High Prevalence of Claudin 18.2 Expression in Japanese Patients with Gastric Cancer.

Abstract

e15584 Background: Expression of the gastric mucosal tight junction protein, Claudin-18.2 (CLDN18.2), is altered in gastric cancer (GC). In a phase 2 clinical trial (NCT01630083; FAST), a monoclonal antibody against CLDN18.2 (IMAB362) significantly increased overall survival in European patients with CLDN18.2-positive (CLDN18.2+) gastric and gastroesophageal junction adenocarcinomas when added to an EOX chemotherapy regimen. As the GC occurrence is high in Japan, this study evaluated the prevalence of CLDN18.2 expression in Japanese patients with GC. Methods: CLDN18.2 expression was assessed in primary GC tumors and corresponding lymph node metastases (LNM) by cell membrane staining intensity using a validated, semi-quantitative, immunohistochemical assay for CLDN18.2 expression. Samples showing any positivity for specific staining with at least 1+ intensity were defined as CLDN18.2+. Correlation between percentage of CLDN18.2+cells in primary tumors and corresponding LNM was determined with Spearman’s rank correlation. Results: A total of 263 samples, including tissues from 134 primary GC tumor/LNM matched pairs, 128 primary GC tumors only, and 1 LNM only were collected at Kurume University Medical Center, Japan, between 2000 and 2012. Overall, CLDN18.2 was detected in 87% (n = 228/262) of all primary tumors and 80% (n = 108/135) of LNM. Strong CLDN18.2 expression (≥2+ membrane staining intensity in ≥40% of tumor cells; eligibility criterion in FAST) was observed in 52% (n = 135/262) of primary tumors and 45% (n = 61/135) of LNM. Individual tumor samples consisted of a mixture of tumor cells expressing CLDN18.2 at different staining intensities; samples with a high fraction of CLDN18.2 reactivity had a large proportion of tumor cells staining with 3+ intensity (Spearman r = .8413, P< .0001).

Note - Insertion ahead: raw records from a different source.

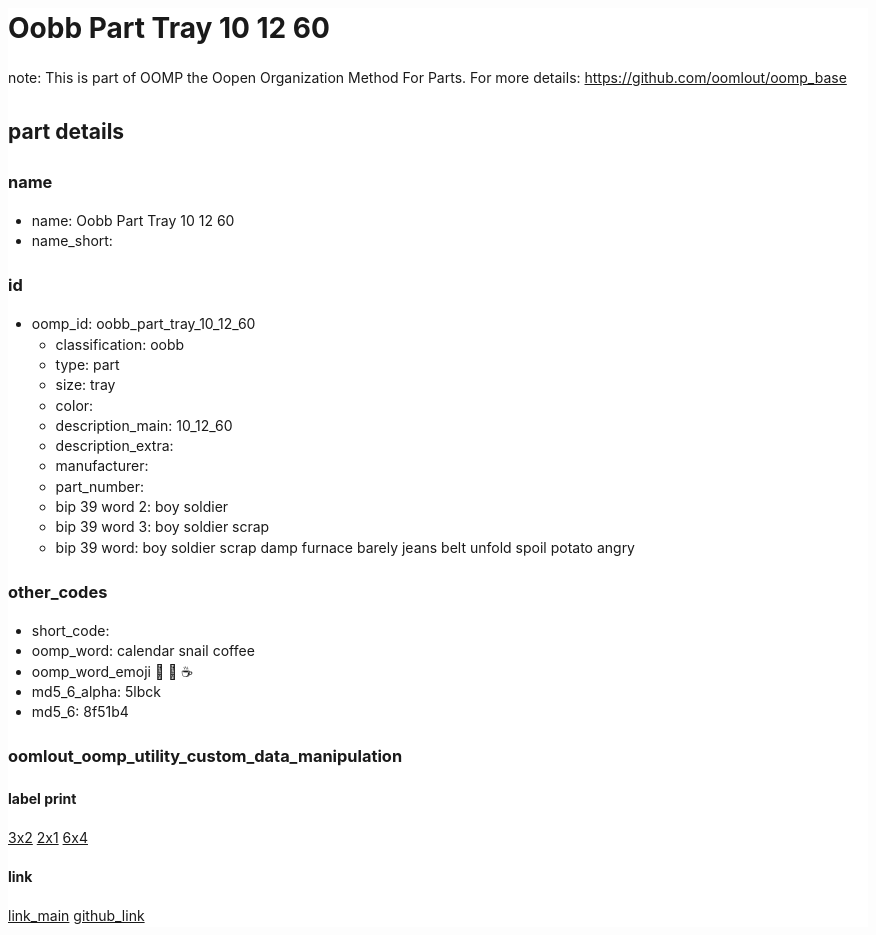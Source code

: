 # Oobb Part Tray 10 12 60  

note: This is part of OOMP the Oopen Organization Method For Parts. For more details: https://github.com/oomlout/oomp_base

##  part details





### name
* name: Oobb Part Tray 10 12 60
* name_short: 
### id
* oomp_id: oobb_part_tray_10_12_60
  * classification: oobb
  * type: part
  * size: tray
  * color: 
  * description_main: 10_12_60
  * description_extra: 
  * manufacturer: 
  * part_number: 
  * bip 39 word 2: boy soldier
  * bip 39 word 3: boy soldier scrap
  * bip 39 word: boy soldier scrap damp furnace barely jeans belt unfold spoil potato angry

### other_codes
* short_code: 
* oomp_word: calendar snail coffee
* oomp_word_emoji :calendar: :snail: :coffee:
* md5_6_alpha: 5lbck
* md5_6: 8f51b4






### oomlout_oomp_utility_custom_data_manipulation
#### label print
[3x2](http://192.168.1.245:1112/?label=oomp%205lbck)
[2x1](http://192.168.1.242:1112/?label=oomp%205lbck)
[6x4](http://192.168.1.55:1112/?label=oomp%205lbck)    

#### link

[link_main](https://github.com/oomlout/oomlout_oomp_current_version_messy/tree/main/parts/oobb_part_tray_10_12_60) [github_link](https://github.com/oomlout/oomlout_oomp_part_src/tree/main/parts/oobb_part_tray_10_12_60)                             
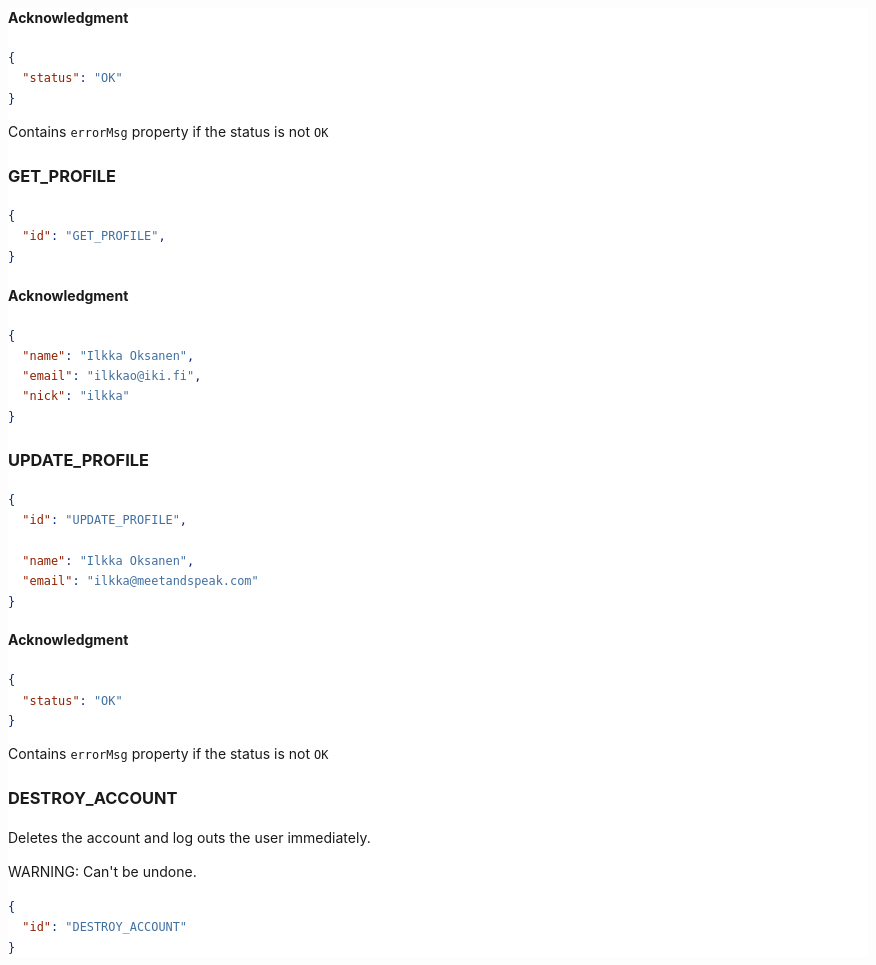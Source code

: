 #### Acknowledgment

```JSON
{
  "status": "OK"
}
```

Contains `errorMsg` property if the status is not `OK`

### GET_PROFILE

```JSON
{
  "id": "GET_PROFILE",
}
```

#### Acknowledgment

```JSON
{
  "name": "Ilkka Oksanen",
  "email": "ilkkao@iki.fi",
  "nick": "ilkka"
}
```

### UPDATE_PROFILE

```JSON
{
  "id": "UPDATE_PROFILE",

  "name": "Ilkka Oksanen",
  "email": "ilkka@meetandspeak.com"
}
```

#### Acknowledgment

```JSON
{
  "status": "OK"
}
```

Contains `errorMsg` property if the status is not `OK`

### DESTROY_ACCOUNT

Deletes the account and log outs the user immediately.

WARNING: Can't be undone.

```JSON
{
  "id": "DESTROY_ACCOUNT"
}
```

In matched pairs, 72% of samples were CLDN18.2+ (n = 96/134) and 9% were CLDN18.2– (n = 12/134). The fraction of CLDN18.2+ tumor cells at any staining intensity strongly correlated in matched paired samples (Spearman r = .6942; P< .0001). Conclusions: CLDN18.2 expression is highly prevalent in Japanese GC patients, making it a targetable alteration and supporting development of IMAB362 as a therapeutic agent for this patient population.